ABSTRACT

The report of the rencontre had reached Cranberry Hall long before our hero. It had acquired various forms and colours in its progress. It was sometimes a bloody battle, in which both were mortally wounded; and then an unprovoked assault, by Tickle, who had basely assassinated his antagonist, and would suffer death for the murder. All agreed that Mr. Moody could not survive; and some reports affirmed, that the assassin was apprehended. What a source of sorrow for the heart of Letitia, already enfeebled by repeated assaults of misfortune! She represented to herself, her faithful lover wan and fainting with loss of blood; dragged to a dungeon, among malefactors, to undergo an ignominious trial; and, perhaps, an untimely / death. And for what? For attempting to vindicate his own fame; to dispel the groundless suspicions which the treachery of her rival had excited. ‘The gallant youth could not live under my displeasure.

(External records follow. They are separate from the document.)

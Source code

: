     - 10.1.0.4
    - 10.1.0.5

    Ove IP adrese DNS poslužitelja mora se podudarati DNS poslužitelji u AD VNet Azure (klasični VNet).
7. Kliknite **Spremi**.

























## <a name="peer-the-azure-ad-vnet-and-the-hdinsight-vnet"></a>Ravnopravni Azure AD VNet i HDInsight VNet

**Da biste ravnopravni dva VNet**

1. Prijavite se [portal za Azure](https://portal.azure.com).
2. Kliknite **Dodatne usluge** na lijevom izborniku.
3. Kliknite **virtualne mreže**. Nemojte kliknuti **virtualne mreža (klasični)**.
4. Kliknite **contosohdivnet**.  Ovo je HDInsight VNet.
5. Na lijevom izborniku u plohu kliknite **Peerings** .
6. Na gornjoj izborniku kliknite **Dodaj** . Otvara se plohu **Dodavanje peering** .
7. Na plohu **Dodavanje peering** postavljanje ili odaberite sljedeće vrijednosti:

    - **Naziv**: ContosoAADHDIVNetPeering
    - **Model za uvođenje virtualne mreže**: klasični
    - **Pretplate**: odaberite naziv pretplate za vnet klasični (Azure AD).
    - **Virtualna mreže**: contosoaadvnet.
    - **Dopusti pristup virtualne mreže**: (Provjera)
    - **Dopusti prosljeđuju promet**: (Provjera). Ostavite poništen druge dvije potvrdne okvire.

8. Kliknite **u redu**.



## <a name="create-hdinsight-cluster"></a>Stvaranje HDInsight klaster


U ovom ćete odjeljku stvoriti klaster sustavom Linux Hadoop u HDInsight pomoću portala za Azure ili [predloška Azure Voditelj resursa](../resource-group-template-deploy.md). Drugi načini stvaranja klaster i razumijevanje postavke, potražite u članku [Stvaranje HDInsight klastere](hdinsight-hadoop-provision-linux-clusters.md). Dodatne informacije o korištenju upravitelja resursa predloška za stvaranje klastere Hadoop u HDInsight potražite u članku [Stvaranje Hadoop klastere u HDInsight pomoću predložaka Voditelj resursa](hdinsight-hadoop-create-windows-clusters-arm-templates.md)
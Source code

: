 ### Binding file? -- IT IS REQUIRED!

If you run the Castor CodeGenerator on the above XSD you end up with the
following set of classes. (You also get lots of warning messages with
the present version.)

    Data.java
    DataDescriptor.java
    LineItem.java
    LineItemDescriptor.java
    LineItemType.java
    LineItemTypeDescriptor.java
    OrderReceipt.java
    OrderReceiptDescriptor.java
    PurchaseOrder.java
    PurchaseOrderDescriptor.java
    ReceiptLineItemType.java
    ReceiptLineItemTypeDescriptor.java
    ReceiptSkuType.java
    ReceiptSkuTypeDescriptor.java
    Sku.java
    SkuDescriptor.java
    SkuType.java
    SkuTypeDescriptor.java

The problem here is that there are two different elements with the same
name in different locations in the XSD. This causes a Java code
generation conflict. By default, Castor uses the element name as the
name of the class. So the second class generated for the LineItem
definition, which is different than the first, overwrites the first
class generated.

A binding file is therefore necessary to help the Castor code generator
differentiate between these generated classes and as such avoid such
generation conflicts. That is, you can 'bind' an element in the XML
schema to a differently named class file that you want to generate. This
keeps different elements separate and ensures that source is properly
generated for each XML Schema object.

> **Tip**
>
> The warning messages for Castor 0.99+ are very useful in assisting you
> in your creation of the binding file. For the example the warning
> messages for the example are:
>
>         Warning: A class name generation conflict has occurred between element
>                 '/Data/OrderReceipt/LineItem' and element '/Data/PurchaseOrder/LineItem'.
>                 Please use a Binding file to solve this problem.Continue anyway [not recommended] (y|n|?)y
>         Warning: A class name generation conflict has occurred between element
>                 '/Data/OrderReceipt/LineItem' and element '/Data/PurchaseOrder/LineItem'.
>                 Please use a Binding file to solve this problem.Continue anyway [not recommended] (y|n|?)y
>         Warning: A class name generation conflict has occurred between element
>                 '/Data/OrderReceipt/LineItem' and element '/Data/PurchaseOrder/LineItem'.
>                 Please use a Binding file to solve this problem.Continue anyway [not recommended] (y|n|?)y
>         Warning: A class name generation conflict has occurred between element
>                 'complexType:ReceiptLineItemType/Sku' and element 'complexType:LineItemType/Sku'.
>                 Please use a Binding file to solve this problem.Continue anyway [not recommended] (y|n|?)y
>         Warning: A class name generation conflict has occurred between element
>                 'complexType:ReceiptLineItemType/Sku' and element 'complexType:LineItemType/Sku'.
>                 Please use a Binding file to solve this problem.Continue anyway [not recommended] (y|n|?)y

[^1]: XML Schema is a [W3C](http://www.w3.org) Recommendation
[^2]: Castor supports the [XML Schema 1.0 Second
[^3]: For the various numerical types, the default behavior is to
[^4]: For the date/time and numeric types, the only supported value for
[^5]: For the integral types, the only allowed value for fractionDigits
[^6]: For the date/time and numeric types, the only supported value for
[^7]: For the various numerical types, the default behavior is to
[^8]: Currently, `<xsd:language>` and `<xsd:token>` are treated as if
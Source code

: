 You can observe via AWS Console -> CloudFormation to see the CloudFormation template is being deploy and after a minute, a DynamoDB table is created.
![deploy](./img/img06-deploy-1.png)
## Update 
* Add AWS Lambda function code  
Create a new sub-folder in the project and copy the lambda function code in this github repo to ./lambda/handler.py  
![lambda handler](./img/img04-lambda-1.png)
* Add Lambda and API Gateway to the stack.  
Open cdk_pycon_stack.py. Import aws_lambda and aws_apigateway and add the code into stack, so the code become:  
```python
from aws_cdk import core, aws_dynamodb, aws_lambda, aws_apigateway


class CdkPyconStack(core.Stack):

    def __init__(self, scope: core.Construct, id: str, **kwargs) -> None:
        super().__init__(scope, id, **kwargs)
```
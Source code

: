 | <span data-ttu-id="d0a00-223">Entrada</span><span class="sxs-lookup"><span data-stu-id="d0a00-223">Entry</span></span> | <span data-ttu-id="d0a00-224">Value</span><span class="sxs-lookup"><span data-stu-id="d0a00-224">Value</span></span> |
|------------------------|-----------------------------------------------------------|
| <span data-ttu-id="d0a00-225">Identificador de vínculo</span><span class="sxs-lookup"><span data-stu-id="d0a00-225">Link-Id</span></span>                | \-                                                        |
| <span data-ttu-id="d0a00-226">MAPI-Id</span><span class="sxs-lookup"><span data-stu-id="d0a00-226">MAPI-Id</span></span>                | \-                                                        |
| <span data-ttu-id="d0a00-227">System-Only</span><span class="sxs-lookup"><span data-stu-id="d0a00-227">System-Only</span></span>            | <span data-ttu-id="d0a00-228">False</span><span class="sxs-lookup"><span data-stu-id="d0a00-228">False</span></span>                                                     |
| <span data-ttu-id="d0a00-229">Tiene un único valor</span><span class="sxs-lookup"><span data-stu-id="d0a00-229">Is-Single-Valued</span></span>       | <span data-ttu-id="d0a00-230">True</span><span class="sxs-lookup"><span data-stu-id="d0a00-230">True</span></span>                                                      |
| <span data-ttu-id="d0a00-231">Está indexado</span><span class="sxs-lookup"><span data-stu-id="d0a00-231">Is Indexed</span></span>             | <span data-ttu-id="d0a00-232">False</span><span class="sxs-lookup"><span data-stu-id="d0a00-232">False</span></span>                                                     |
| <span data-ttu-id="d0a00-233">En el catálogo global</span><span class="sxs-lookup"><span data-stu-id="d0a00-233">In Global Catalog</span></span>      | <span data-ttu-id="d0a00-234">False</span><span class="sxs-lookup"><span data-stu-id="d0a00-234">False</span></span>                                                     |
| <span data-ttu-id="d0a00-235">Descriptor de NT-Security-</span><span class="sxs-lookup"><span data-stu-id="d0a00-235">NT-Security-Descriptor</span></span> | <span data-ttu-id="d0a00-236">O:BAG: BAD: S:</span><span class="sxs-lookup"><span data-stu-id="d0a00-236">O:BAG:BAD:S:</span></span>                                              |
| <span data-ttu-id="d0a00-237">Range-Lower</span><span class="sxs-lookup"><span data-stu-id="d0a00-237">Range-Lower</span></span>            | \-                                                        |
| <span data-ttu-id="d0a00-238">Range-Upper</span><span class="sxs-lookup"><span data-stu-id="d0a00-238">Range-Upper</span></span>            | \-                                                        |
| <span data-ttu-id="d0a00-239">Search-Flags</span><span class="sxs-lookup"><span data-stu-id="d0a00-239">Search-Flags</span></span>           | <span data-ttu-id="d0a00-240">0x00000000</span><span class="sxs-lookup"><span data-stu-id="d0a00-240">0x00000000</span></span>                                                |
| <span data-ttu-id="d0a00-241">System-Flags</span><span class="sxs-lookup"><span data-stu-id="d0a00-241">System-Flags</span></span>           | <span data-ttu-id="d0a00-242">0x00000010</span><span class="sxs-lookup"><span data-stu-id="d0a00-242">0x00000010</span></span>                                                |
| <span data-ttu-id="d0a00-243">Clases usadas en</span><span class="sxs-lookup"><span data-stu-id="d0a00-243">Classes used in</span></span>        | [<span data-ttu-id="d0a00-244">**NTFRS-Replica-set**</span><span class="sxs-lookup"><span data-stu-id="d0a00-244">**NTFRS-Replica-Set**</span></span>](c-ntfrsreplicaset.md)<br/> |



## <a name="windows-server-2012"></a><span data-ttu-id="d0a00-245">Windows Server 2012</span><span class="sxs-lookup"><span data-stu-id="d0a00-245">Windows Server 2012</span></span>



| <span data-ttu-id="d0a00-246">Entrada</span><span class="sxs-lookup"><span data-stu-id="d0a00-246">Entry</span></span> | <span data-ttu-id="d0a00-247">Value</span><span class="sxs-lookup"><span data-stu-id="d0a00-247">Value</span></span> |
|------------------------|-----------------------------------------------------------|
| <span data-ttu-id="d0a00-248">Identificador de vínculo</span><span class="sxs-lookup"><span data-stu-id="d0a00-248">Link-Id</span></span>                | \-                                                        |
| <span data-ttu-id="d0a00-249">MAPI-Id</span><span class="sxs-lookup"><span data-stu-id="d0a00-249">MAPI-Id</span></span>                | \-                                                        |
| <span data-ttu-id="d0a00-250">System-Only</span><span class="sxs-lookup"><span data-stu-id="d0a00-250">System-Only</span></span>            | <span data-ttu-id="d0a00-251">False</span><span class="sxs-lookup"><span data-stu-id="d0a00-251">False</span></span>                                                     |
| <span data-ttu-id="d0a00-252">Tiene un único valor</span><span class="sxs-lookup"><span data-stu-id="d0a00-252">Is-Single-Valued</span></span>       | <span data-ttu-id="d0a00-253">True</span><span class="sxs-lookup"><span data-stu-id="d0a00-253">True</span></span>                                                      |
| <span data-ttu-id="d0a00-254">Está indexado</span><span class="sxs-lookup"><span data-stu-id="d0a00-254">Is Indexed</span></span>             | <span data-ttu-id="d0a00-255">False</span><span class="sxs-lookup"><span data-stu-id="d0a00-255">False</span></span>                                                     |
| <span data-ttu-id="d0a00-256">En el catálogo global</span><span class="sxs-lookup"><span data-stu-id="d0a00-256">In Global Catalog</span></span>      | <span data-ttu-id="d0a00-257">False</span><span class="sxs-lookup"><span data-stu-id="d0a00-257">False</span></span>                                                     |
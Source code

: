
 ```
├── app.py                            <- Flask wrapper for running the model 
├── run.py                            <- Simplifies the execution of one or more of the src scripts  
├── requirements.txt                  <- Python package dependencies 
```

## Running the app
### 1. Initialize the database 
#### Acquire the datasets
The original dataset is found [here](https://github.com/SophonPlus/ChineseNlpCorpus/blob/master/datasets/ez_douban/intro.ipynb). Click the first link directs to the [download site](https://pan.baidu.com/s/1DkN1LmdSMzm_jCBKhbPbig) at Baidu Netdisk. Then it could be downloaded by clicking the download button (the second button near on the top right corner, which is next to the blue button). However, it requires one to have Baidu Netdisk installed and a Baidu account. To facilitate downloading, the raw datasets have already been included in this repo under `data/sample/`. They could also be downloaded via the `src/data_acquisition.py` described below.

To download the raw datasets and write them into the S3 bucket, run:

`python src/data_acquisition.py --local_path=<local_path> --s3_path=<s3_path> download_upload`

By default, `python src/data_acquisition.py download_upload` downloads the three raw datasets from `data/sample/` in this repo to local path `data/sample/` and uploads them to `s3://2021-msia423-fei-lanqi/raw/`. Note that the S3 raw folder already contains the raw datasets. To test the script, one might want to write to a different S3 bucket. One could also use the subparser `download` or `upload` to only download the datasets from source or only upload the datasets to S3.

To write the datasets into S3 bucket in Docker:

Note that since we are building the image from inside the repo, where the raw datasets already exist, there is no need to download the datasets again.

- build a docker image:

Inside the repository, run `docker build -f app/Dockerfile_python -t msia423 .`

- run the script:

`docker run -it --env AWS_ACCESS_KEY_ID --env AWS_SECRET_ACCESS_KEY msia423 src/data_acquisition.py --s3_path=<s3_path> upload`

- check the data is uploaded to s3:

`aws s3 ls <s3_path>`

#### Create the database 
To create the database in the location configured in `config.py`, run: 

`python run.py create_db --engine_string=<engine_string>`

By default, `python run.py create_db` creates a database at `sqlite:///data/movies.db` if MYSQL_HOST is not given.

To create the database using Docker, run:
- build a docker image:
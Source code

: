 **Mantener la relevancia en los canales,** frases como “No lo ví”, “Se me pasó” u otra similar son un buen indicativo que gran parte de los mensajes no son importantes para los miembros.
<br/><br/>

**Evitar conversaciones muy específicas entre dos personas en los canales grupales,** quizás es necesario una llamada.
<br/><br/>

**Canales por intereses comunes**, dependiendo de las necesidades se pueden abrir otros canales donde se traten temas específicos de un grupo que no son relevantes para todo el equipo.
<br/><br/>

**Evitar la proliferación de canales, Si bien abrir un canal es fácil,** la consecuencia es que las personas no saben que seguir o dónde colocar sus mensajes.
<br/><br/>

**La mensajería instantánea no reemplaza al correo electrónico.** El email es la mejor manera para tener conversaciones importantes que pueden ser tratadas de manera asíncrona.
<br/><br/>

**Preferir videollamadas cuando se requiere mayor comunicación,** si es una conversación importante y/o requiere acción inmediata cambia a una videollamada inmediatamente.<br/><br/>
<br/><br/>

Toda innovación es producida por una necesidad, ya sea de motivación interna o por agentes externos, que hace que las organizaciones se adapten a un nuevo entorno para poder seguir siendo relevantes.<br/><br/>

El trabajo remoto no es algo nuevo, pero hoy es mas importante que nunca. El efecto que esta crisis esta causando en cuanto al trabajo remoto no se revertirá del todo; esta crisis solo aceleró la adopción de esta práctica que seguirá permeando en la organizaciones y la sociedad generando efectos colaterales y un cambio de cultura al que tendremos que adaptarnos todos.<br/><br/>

It drove him, at first, to rush into solitude, into captivity and danger of death. It now has impelled him to sacrifice the brother, to efface the guilt and stain created by the perfidious sister! If he had not been true to me, why would he have hesitated to acknowledge his love? to have taken the hand which was forced on him? Would he have embrued his sword in the blood of the brother, for urging an union which he so eagerly aspired after? No! His truth, her treachery, my folly, and his undeserved misfortune, are now established too fatally! Generous youth! when he left me, I read his purpose in his eyes – to seal his innocence, if necessary, either with his own blood or that of his accuser! Why had I not retained him by / my embraces, and soothed the tumults of his bosom by my confidence? Thus his peace and life might have been rescued.’